Ask An Accountant: Blogs and Taxes

May 13, 2011

Recently, I have received numerous requests for assistance in “setting up” blogs from a tax perspective, so I figured I would address this to give a basic understanding of the options that are out there & compare them.

Let’s start with the need behind organizing the entity.
1. Taxes – a necessary part of our economy…nobody likes to pay them, but without a tax structure, we would not be where we are today as a country.
2. Liability protection – we want to protect and seperate our personal assets (homes, vehicles, bank accounts) from any business activities in the event there is a problem, error, or mistake another person or entity can hold you liable for. You do not want the legal system to use these personal assets for retribution.

Here are the different types of entities:

Let’s start with the sole proprietor. From an administrative standpoint, this is the most simplistic. There are no additional tax forms, as the income is reported on your 1040, however, this essentially is an extension of you personally, and any income from these operations are considered Self Employment income and come with an additional Self Employment Tax in addition to your regular income tax rate. Self Employent Tax can be estimated at approx. 15% of the self-employment income. The drawback here is there is no liablitity protection in the event of litigation.

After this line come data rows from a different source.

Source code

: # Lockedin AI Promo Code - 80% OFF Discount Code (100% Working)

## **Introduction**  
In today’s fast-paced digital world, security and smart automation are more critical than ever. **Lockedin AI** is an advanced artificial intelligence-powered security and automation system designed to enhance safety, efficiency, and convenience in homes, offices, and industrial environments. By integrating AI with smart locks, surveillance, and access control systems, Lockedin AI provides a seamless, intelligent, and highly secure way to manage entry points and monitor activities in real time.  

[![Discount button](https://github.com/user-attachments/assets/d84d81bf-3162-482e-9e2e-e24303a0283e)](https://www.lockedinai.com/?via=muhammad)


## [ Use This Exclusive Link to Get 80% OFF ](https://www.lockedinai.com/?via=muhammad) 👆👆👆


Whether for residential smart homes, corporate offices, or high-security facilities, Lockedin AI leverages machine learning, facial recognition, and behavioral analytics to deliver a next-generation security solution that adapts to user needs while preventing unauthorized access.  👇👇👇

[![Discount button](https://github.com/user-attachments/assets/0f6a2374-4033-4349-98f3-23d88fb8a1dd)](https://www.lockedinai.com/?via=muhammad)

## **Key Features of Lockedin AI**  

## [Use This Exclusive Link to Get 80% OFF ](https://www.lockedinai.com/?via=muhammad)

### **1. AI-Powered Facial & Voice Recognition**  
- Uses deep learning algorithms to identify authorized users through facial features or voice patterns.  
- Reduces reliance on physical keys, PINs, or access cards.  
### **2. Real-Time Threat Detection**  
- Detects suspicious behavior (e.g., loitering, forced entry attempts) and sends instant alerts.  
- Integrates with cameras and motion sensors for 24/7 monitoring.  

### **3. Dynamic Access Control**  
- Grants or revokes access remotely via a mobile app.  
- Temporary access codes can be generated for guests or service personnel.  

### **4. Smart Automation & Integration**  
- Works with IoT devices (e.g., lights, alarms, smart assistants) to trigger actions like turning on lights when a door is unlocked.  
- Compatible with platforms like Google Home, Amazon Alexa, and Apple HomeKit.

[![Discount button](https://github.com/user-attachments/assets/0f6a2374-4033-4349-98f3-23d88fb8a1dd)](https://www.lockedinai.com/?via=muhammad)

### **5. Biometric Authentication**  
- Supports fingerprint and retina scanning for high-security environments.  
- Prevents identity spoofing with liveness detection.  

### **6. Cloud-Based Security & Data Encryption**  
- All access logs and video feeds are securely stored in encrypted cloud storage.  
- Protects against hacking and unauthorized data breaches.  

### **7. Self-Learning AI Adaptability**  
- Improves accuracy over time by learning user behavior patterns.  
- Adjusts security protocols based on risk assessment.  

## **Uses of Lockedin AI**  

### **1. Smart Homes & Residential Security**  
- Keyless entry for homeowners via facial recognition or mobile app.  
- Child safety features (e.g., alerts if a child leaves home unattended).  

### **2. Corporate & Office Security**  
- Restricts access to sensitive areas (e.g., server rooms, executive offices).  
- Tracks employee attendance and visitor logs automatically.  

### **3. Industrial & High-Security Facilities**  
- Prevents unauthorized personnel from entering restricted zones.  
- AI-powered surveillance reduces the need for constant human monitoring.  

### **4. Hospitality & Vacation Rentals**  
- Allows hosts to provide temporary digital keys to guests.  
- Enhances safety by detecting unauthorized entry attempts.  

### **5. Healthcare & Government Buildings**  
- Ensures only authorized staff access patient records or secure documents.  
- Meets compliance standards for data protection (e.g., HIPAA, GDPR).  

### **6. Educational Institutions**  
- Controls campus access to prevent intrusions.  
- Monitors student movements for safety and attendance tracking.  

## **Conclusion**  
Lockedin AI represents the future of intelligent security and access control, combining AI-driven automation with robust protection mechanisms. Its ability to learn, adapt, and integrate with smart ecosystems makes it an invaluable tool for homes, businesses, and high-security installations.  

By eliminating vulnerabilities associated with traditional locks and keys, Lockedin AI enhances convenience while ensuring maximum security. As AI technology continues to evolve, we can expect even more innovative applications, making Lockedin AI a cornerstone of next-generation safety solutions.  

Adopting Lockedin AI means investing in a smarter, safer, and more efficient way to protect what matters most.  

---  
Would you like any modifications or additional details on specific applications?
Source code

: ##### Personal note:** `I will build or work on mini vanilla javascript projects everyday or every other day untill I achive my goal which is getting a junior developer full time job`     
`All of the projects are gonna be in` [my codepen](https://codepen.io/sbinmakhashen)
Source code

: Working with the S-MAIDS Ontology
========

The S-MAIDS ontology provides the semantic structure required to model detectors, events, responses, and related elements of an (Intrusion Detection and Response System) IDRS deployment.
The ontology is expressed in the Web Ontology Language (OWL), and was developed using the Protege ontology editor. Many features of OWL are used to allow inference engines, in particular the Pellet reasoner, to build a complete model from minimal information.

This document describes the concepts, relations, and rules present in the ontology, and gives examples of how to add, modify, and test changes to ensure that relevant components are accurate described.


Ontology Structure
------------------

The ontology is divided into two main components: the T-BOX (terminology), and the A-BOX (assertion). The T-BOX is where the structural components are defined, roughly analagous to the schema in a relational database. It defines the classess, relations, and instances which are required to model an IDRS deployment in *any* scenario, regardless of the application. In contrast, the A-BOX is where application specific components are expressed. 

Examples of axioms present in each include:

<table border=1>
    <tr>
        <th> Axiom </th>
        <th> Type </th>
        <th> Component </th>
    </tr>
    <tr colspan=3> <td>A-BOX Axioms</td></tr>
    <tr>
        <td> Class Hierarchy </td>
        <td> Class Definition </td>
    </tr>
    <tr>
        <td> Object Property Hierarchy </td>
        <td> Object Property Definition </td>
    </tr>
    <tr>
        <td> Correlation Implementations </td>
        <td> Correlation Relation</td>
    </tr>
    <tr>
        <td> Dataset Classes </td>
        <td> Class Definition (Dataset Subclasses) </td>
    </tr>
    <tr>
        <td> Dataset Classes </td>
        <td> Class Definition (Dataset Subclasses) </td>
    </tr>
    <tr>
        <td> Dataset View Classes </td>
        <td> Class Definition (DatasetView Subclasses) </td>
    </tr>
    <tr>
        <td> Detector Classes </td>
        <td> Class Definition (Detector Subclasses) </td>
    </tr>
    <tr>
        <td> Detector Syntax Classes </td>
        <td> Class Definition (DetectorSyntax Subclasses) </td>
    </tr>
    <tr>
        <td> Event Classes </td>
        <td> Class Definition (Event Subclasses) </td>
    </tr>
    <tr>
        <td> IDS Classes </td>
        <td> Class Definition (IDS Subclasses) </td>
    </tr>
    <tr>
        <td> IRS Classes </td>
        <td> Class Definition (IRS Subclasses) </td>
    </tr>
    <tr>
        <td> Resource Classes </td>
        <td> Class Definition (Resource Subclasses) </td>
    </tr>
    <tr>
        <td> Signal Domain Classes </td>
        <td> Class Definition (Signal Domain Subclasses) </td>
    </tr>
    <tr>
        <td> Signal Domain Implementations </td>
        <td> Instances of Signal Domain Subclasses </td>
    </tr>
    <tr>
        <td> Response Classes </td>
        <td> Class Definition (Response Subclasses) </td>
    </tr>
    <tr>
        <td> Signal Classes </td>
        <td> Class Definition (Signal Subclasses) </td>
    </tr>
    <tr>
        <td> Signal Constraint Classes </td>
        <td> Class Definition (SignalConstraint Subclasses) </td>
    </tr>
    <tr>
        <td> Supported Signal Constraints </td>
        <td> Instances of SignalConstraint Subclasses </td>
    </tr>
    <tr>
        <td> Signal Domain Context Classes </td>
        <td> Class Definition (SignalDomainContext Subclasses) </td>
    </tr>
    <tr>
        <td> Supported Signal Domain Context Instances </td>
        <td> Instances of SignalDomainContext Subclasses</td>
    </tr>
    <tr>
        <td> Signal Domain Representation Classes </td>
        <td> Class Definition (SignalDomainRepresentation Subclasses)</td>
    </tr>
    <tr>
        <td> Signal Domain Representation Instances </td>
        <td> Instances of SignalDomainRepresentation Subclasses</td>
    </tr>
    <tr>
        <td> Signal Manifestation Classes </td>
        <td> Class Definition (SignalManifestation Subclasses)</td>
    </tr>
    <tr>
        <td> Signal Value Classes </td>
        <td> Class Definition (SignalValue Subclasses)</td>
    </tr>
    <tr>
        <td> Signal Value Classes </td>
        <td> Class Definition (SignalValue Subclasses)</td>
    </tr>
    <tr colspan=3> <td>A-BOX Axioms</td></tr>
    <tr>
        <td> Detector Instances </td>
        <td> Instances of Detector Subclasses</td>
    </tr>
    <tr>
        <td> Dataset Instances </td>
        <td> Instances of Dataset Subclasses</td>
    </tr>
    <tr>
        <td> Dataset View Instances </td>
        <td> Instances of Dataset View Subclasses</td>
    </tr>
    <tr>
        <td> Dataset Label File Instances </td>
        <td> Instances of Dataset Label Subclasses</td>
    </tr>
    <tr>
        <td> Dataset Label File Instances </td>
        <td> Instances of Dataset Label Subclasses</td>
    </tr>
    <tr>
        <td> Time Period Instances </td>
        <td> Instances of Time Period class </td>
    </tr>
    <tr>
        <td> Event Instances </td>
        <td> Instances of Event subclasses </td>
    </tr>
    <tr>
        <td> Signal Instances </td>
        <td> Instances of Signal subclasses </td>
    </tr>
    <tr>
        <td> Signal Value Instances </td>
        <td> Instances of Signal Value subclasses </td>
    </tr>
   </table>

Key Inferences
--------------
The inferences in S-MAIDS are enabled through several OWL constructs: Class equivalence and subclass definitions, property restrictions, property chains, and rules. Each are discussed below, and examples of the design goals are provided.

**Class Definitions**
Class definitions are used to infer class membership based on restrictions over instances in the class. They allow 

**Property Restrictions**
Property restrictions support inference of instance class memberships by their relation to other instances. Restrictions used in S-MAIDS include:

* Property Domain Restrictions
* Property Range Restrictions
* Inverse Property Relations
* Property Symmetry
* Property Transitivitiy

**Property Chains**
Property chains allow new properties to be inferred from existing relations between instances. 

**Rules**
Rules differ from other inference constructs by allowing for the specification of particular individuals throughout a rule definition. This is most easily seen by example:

The next option, is an LLC. They have become a very popular business form for new entities, and many existing entities have converted to this form. They exist in some form in every state. They combine limited liability features of corporations and pass through characteristics of partnerships and S corps, but are more flexible than S corps. For federal tax purposes, LLC’s are treated as partnerships (unless they elect otherwise). There is one exception, a Single-Member LLC, which retains the liability protection, but is taxed as a sole-proprietor. The profit from these entities also trigger Self-Employment tax.

Finally, Corporations: The S Corp (so named from a chapter of the tax code) is a regular corporation with regular limited liability, whose owners elect “pass through” status meaning the corporation itself pays no tax. The profit is passed through to the owner and the tax is paid on the owner’s 1040. Corporations whose owners don’t choose to make the federal S corp. election-that choose to be taxed as corporations-are called C corps and pay tax a higher corporate tax rates. The benefit here is there is no self-employment tax on the profits.

*Please keep in mind this post is for informational purposes only and answers given are very general. Many things depend on individual circumstances. Please contact your personal accountant or financial advisor for your particular situation.

photo credit: austinpost.org

{ 1 comment… read it below or add one }

Melissa May 13, 2011 at 2:53 pm

I think this summary oversimplifies the filing requirements of an S Corp. Yes, it is true that the income flows through to the individual and is not subject to SE tax, but you are also required to pay yourself what the IRS refers to as reasonable compensation. In this case, you have to file payroll returns and W-2′s, etc… By electing S Corp status, you cannot get out of paying your portion of SE tax on your earnings. It’s just reported in a different way, through payroll.